(Collected data)

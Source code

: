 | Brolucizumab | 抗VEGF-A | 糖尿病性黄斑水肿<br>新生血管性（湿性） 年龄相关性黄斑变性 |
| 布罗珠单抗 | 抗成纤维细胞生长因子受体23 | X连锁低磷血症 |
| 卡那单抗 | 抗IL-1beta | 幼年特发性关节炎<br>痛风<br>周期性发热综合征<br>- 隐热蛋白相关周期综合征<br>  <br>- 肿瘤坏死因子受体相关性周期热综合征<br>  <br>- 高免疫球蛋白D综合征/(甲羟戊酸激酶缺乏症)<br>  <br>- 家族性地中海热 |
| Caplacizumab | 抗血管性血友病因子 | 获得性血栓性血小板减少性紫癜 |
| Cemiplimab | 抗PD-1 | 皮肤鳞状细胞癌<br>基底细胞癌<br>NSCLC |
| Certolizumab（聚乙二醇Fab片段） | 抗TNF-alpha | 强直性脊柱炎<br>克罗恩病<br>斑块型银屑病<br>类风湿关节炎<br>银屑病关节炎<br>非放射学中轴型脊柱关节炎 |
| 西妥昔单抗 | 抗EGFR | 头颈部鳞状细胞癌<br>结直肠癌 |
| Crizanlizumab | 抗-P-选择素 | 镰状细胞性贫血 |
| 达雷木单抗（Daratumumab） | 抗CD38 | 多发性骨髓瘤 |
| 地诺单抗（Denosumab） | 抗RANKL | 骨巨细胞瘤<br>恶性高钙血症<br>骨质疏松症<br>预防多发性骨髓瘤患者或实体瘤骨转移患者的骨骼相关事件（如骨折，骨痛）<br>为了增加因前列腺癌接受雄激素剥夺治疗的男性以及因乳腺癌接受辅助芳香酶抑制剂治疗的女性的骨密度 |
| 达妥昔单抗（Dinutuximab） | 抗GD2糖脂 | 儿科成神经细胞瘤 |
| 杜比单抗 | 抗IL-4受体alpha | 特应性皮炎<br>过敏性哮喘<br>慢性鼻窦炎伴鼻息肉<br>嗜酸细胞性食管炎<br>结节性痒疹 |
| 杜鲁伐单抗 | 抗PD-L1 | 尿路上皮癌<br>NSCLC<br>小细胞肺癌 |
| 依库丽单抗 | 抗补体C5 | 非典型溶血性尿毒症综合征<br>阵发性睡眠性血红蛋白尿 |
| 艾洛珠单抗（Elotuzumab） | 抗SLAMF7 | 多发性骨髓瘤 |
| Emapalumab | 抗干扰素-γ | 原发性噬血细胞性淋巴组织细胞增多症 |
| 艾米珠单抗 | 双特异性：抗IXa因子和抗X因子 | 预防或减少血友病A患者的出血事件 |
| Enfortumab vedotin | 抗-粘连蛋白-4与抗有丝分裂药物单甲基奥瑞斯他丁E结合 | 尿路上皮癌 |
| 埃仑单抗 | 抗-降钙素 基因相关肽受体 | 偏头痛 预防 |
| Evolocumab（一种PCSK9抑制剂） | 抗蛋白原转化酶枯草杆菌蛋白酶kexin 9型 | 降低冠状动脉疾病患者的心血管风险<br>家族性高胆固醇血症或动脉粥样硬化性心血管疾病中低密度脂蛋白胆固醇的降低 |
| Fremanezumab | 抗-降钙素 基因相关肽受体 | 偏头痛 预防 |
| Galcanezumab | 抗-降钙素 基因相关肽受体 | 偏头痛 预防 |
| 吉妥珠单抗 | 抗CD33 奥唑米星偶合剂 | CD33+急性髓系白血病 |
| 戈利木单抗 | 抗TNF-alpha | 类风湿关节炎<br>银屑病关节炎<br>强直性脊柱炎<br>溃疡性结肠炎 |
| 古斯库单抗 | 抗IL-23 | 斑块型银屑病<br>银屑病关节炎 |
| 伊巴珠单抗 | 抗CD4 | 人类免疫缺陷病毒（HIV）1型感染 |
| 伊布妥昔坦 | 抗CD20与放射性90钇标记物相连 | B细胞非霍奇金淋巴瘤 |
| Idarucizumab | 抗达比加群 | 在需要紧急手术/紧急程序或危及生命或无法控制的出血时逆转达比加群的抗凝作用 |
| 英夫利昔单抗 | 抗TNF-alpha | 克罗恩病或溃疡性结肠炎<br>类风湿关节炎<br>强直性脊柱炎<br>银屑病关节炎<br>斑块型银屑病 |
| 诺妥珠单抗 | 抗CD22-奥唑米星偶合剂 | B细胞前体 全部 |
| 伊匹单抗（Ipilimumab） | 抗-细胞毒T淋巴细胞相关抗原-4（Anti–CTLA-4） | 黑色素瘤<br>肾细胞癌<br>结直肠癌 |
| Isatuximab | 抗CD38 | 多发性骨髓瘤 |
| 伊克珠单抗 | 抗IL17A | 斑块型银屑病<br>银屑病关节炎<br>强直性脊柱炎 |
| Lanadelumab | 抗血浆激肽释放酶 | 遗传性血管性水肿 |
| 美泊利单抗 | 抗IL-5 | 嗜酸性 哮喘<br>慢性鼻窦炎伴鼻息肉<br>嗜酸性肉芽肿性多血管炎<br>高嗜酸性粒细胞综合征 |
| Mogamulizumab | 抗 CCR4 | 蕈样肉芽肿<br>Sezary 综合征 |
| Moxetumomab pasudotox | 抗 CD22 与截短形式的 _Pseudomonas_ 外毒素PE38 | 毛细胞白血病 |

Task details >> Find the word "基因相关肽受体" in the records, and report each line that has it.

Response area >>
| 埃仑单抗 | 抗-降钙素 基因相关肽受体 | 偏头痛 预防 |
| Fremanezumab | 抗-降钙素 基因相关肽受体 | 偏头痛 预防 |
| Galcanezumab | 抗-降钙素 基因相关肽受体 | 偏头痛 预防 |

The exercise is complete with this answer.